Stock Market Update

30-Aug-24 13:00 ET
Midday Stock Market Summary
Dow -80.86 at 41254.19, Nasdaq +46.73 at 17563.15, S&P +7.73 at 5599.69

[BRIEFING.COM] The stock market powered up at today's open, energized by positive responses to earnings reports from Dell (DELL 114.52, +3.78, +3.4%), Autodesk (ADSK 262.23, +4.00, +1.6%), lululemon athletica (LULU 256.21, -2.80, -1.1%), Marvell (MRVL 76.42, +6.58, +9.4%), and MongoDB (MDB 285.74, +40.02, +16.03), and some pleasing economic data, namely the Personal Income and Spending report for July.

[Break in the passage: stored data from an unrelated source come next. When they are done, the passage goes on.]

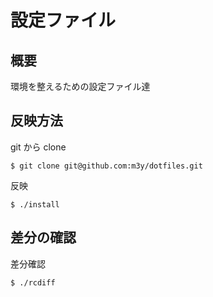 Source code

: 設定ファイル
============

概要
----
環境を整えるための設定ファイル達

反映方法
--------
git から clone

```
$ git clone git@github.com:m3y/dotfiles.git
```

反映

```
$ ./install
```

差分の確認
----------

差分確認

```
$ ./rcdiff
```
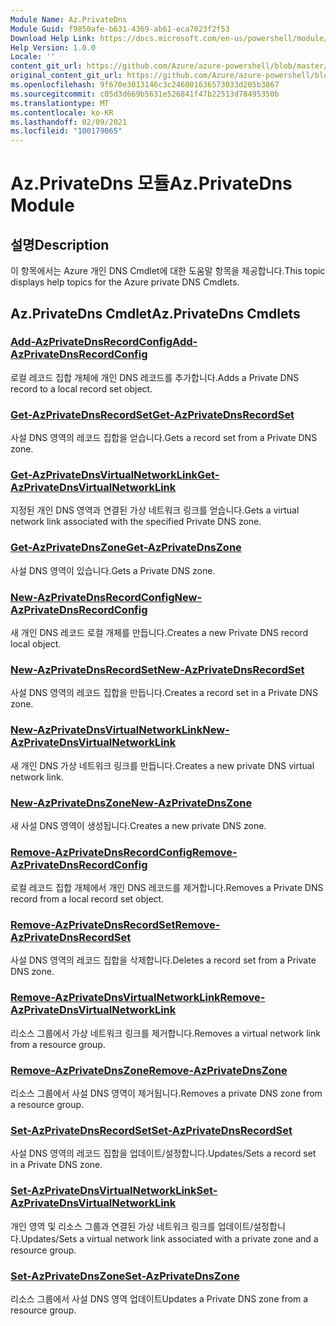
 ```yaml
---
Module Name: Az.PrivateDns
Module Guid: f9850afe-b631-4369-ab61-eca7023f2f53
Download Help Link: https://docs.microsoft.com/en-us/powershell/module/az.privatedns
Help Version: 1.0.0
Locale: ''
content_git_url: https://github.com/Azure/azure-powershell/blob/master/src/PrivateDns/PrivateDns/help/Az.PrivateDNS.md
original_content_git_url: https://github.com/Azure/azure-powershell/blob/master/src/PrivateDns/PrivateDns/help/Az.PrivateDNS.md
ms.openlocfilehash: 9f670e3013146c3c246001636573033d205b3867
ms.sourcegitcommit: c05d3d669b5631e526841f47b22513d78495350b
ms.translationtype: MT
ms.contentlocale: ko-KR
ms.lasthandoff: 02/09/2021
ms.locfileid: "100179065"
---
```

# <span data-ttu-id="03886-101">Az.PrivateDns 모듈</span><span class="sxs-lookup"><span data-stu-id="03886-101">Az.PrivateDns Module</span></span>
## <span data-ttu-id="03886-102">설명</span><span class="sxs-lookup"><span data-stu-id="03886-102">Description</span></span>
<span data-ttu-id="03886-103">이 항목에서는 Azure 개인 DNS Cmdlet에 대한 도움말 항목을 제공합니다.</span><span class="sxs-lookup"><span data-stu-id="03886-103">This topic displays help topics for the Azure private DNS Cmdlets.</span></span>

## <span data-ttu-id="03886-104">Az.PrivateDns Cmdlet</span><span class="sxs-lookup"><span data-stu-id="03886-104">Az.PrivateDns Cmdlets</span></span>
### [<span data-ttu-id="03886-105">Add-AzPrivateDnsRecordConfig</span><span class="sxs-lookup"><span data-stu-id="03886-105">Add-AzPrivateDnsRecordConfig</span></span>](Add-AzPrivateDnsRecordConfig.md)
<span data-ttu-id="03886-106">로컬 레코드 집합 개체에 개인 DNS 레코드를 추가합니다.</span><span class="sxs-lookup"><span data-stu-id="03886-106">Adds a Private DNS record to a local record set object.</span></span>

### [<span data-ttu-id="03886-107">Get-AzPrivateDnsRecordSet</span><span class="sxs-lookup"><span data-stu-id="03886-107">Get-AzPrivateDnsRecordSet</span></span>](Get-AzPrivateDnsRecordSet.md)
<span data-ttu-id="03886-108">사설 DNS 영역의 레코드 집합을 얻습니다.</span><span class="sxs-lookup"><span data-stu-id="03886-108">Gets a record set from a Private DNS zone.</span></span>

### [<span data-ttu-id="03886-109">Get-AzPrivateDnsVirtualNetworkLink</span><span class="sxs-lookup"><span data-stu-id="03886-109">Get-AzPrivateDnsVirtualNetworkLink</span></span>](Get-AzPrivateDnsVirtualNetworkLink.md)
<span data-ttu-id="03886-110">지정된 개인 DNS 영역과 연결된 가상 네트워크 링크를 얻습니다.</span><span class="sxs-lookup"><span data-stu-id="03886-110">Gets a virtual network link associated with the specified Private DNS zone.</span></span>

### [<span data-ttu-id="03886-111">Get-AzPrivateDnsZone</span><span class="sxs-lookup"><span data-stu-id="03886-111">Get-AzPrivateDnsZone</span></span>](Get-AzPrivateDnsZone.md)
<span data-ttu-id="03886-112">사설 DNS 영역이 있습니다.</span><span class="sxs-lookup"><span data-stu-id="03886-112">Gets a Private DNS zone.</span></span>

### [<span data-ttu-id="03886-113">New-AzPrivateDnsRecordConfig</span><span class="sxs-lookup"><span data-stu-id="03886-113">New-AzPrivateDnsRecordConfig</span></span>](New-AzPrivateDnsRecordConfig.md)
<span data-ttu-id="03886-114">새 개인 DNS 레코드 로컬 개체를 만듭니다.</span><span class="sxs-lookup"><span data-stu-id="03886-114">Creates a new Private DNS record local object.</span></span>

### [<span data-ttu-id="03886-115">New-AzPrivateDnsRecordSet</span><span class="sxs-lookup"><span data-stu-id="03886-115">New-AzPrivateDnsRecordSet</span></span>](New-AzPrivateDnsRecordSet.md)
<span data-ttu-id="03886-116">사설 DNS 영역의 레코드 집합을 만듭니다.</span><span class="sxs-lookup"><span data-stu-id="03886-116">Creates a record set in a Private DNS zone.</span></span>

### [<span data-ttu-id="03886-117">New-AzPrivateDnsVirtualNetworkLink</span><span class="sxs-lookup"><span data-stu-id="03886-117">New-AzPrivateDnsVirtualNetworkLink</span></span>](New-AzPrivateDnsVirtualNetworkLink.md)
<span data-ttu-id="03886-118">새 개인 DNS 가상 네트워크 링크를 만듭니다.</span><span class="sxs-lookup"><span data-stu-id="03886-118">Creates a new private DNS virtual network link.</span></span>

### [<span data-ttu-id="03886-119">New-AzPrivateDnsZone</span><span class="sxs-lookup"><span data-stu-id="03886-119">New-AzPrivateDnsZone</span></span>](New-AzPrivateDnsZone.md)
<span data-ttu-id="03886-120">새 사설 DNS 영역이 생성됩니다.</span><span class="sxs-lookup"><span data-stu-id="03886-120">Creates a new private DNS zone.</span></span>

### [<span data-ttu-id="03886-121">Remove-AzPrivateDnsRecordConfig</span><span class="sxs-lookup"><span data-stu-id="03886-121">Remove-AzPrivateDnsRecordConfig</span></span>](Remove-AzPrivateDnsRecordConfig.md)
<span data-ttu-id="03886-122">로컬 레코드 집합 개체에서 개인 DNS 레코드를 제거합니다.</span><span class="sxs-lookup"><span data-stu-id="03886-122">Removes a Private DNS record from a local record set object.</span></span>

### [<span data-ttu-id="03886-123">Remove-AzPrivateDnsRecordSet</span><span class="sxs-lookup"><span data-stu-id="03886-123">Remove-AzPrivateDnsRecordSet</span></span>](Remove-AzPrivateDnsRecordSet.md)
<span data-ttu-id="03886-124">사설 DNS 영역의 레코드 집합을 삭제합니다.</span><span class="sxs-lookup"><span data-stu-id="03886-124">Deletes a record set from a Private DNS zone.</span></span>

### [<span data-ttu-id="03886-125">Remove-AzPrivateDnsVirtualNetworkLink</span><span class="sxs-lookup"><span data-stu-id="03886-125">Remove-AzPrivateDnsVirtualNetworkLink</span></span>](Remove-AzPrivateDnsVirtualNetworkLink.md)
<span data-ttu-id="03886-126">리소스 그룹에서 가상 네트워크 링크를 제거합니다.</span><span class="sxs-lookup"><span data-stu-id="03886-126">Removes a virtual network link from a resource group.</span></span>

### [<span data-ttu-id="03886-127">Remove-AzPrivateDnsZone</span><span class="sxs-lookup"><span data-stu-id="03886-127">Remove-AzPrivateDnsZone</span></span>](Remove-AzPrivateDnsZone.md)
<span data-ttu-id="03886-128">리소스 그룹에서 사설 DNS 영역이 제거됩니다.</span><span class="sxs-lookup"><span data-stu-id="03886-128">Removes a private DNS zone from a resource group.</span></span>

### [<span data-ttu-id="03886-129">Set-AzPrivateDnsRecordSet</span><span class="sxs-lookup"><span data-stu-id="03886-129">Set-AzPrivateDnsRecordSet</span></span>](Set-AzPrivateDnsRecordSet.md)
<span data-ttu-id="03886-130">사설 DNS 영역의 레코드 집합을 업데이트/설정합니다.</span><span class="sxs-lookup"><span data-stu-id="03886-130">Updates/Sets a record set in a Private DNS zone.</span></span>

### [<span data-ttu-id="03886-131">Set-AzPrivateDnsVirtualNetworkLink</span><span class="sxs-lookup"><span data-stu-id="03886-131">Set-AzPrivateDnsVirtualNetworkLink</span></span>](Set-AzPrivateDnsVirtualNetworkLink.md)
<span data-ttu-id="03886-132">개인 영역 및 리소스 그룹과 연결된 가상 네트워크 링크를 업데이트/설정합니다.</span><span class="sxs-lookup"><span data-stu-id="03886-132">Updates/Sets a virtual network link associated with a private zone and a resource group.</span></span>

### [<span data-ttu-id="03886-133">Set-AzPrivateDnsZone</span><span class="sxs-lookup"><span data-stu-id="03886-133">Set-AzPrivateDnsZone</span></span>](Set-AzPrivateDnsZone.md)
<span data-ttu-id="03886-134">리소스 그룹에서 사설 DNS 영역 업데이트</span><span class="sxs-lookup"><span data-stu-id="03886-134">Updates a Private DNS zone from a resource group.</span></span>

Around mid-morning, however, there was a power outage so to speak that sucked the energy out of the major indices and rolled them into negative territory. There wasn't a news catalyst for the reversal, which looked to be a function of selling interest in front of the Labor Day holiday weekend and possibly some month-end activity.

At their highs of the morning, the Nasdaq, S&P 500, Russell 2000, and Dow Jones Industrial Average were up 1.1%, 0.7%, 0.6%, and 0.4%, respectively. Those gains faded away as the large-cap/mega-cap stocks faded away from higher levels and a general sense of attrition took root.

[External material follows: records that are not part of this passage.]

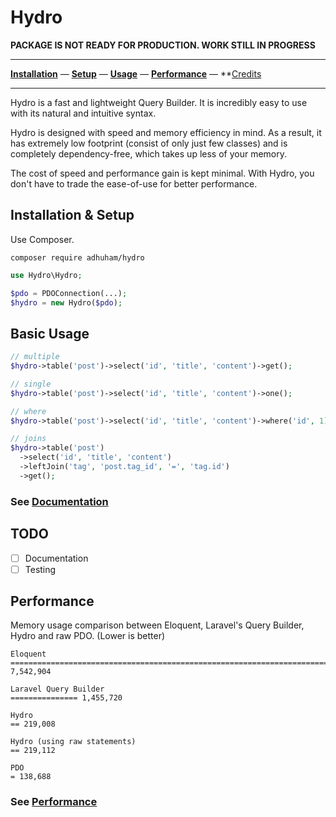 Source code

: # Hydro
**PACKAGE IS NOT READY FOR PRODUCTION. WORK STILL IN PROGRESS**

***
**[Installation](https://github.com/adhuham/hydro/wiki/01.-Installation)** &mdash; 
**[Setup](https://github.com/adhuham/hydro/wiki/02.-Setup)** &mdash;
**[Usage](https://github.com/adhuham/hydro/wiki/03.-Usage:-Select)** &mdash;
**[Performance](https://github.com/adhuham/hydro/wiki/09.-Performance)** &mdash;
**[Credits](https://github.com/adhuham/hydro/wiki/10.-Credits)
*** 

Hydro is a fast and lightweight Query Builder. It is incredibly easy to use with its natural and intuitive syntax.

Hydro is designed with speed and memory efficiency in mind. As a result, it has extremely low footprint (consist of only just few classes) and is completely dependency-free, which takes up less of your memory.

The cost of speed and performance gain is kept minimal. With Hydro, you don't have to trade the ease-of-use for better performance.

## Installation & Setup
Use Composer.
```
composer require adhuham/hydro
```

```php
use Hydro\Hydro;

$pdo = PDOConnection(...);
$hydro = new Hydro($pdo);
```

## Basic Usage
```php
// multiple
$hydro->table('post')->select('id', 'title', 'content')->get();

// single
$hydro->table('post')->select('id', 'title', 'content')->one();

// where
$hydro->table('post')->select('id', 'title', 'content')->where('id', 1)->get();

// joins
$hydro->table('post')
  ->select('id', 'title', 'content')
  ->leftJoin('tag', 'post.tag_id', '=', 'tag.id')
  ->get();
```
### See [Documentation](https://github.com/adhuham/hydro/wiki)

## TODO
- [ ] Documentation
- [ ] Testing

## Performance
Memory usage comparison between Eloquent, Laravel's Query Builder, Hydro and raw PDO. (Lower is better)
```
Eloquent
==============================================================================  7,542,904

Laravel Query Builder
=============== 1,455,720

Hydro 
== 219,008

Hydro (using raw statements)
== 219,112

PDO
= 138,688
```
### See [Performance](https://github.com/adhuham/hydro/wiki/09.-Performance)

Advancers had been outpacing decliners by a 2-to-1 margin at the NYSE and by an 11-to-6 margin at the Nasdaq. That line has since flipped. Decliners now lead advancers by a nearly 2-to-1 margin at the NYSE and by a 3-to-2 margin at the Nasdaq.

Earlier, ten of the 11 S&P 500 sectors were trading higher with only the energy sector (-0.6%) in negative territory as it dealt with sliding oil prices ($73.75, -2.16, -2.9%) tied to a Reuters report that OPEC+ is likely to raise its output by 180,000 barrels per day in October. Now, there are five sectors trading lower with losses ranging from 0.02% (utilities) to 0.5% (energy), so nothing material in a thinly-traded market that would like to hurry up the closing bell to get on with the three-day weekend.

The consumer discretionary sector (+0.5%) is today's best-performing sector, led by Amazon (AMZN 175.13, +3.01, +1.8%) and Tesla (TSLA 209.51, +3.23, +1.6%).

Reviewing today's economic data:

  • Personal income was up 0.3% month-over-month in July (Briefing.com consensus 0.2%) following an unrevised 0.2% increase in June. Personal spending jumped a healthy 0.5% (Briefing.com consensus 0.5%) following a 0.3% increase in June. The PCE Price Index was up 0.2% (Briefing.com consensus 0.2%), leaving it up 2.5% year-over-year, unchanged from June. The core-PCE Price Index was up 0.2% (Briefing.com consensus 0.2%), leaving it up 2.6% year-over-year, unchanged from June.
    • The key takeaway from this report is the recognition that it meshes nicely with the market's prevailing view that the U.S. economy will be able to avoid a hard landing and that the Fed will cut its policy rate because inflation is moving back toward the 2% goal.
  • The August Chicago PMI checked in at 46.1 versus 45.3 in July. A number below 50.0 is indicative of a contraction in activity; however, the improvement versus July suggests the pace of contraction slowed in August.
  • The final reading for the August University of Michigan Index of Consumer Sentiment crossed at 67.9 (Briefing.com consensus 67.8) versus the preliminary reading of 67.8.
    • The key takeaway from the report is that consumers' short-run and long-run economic outlook improved.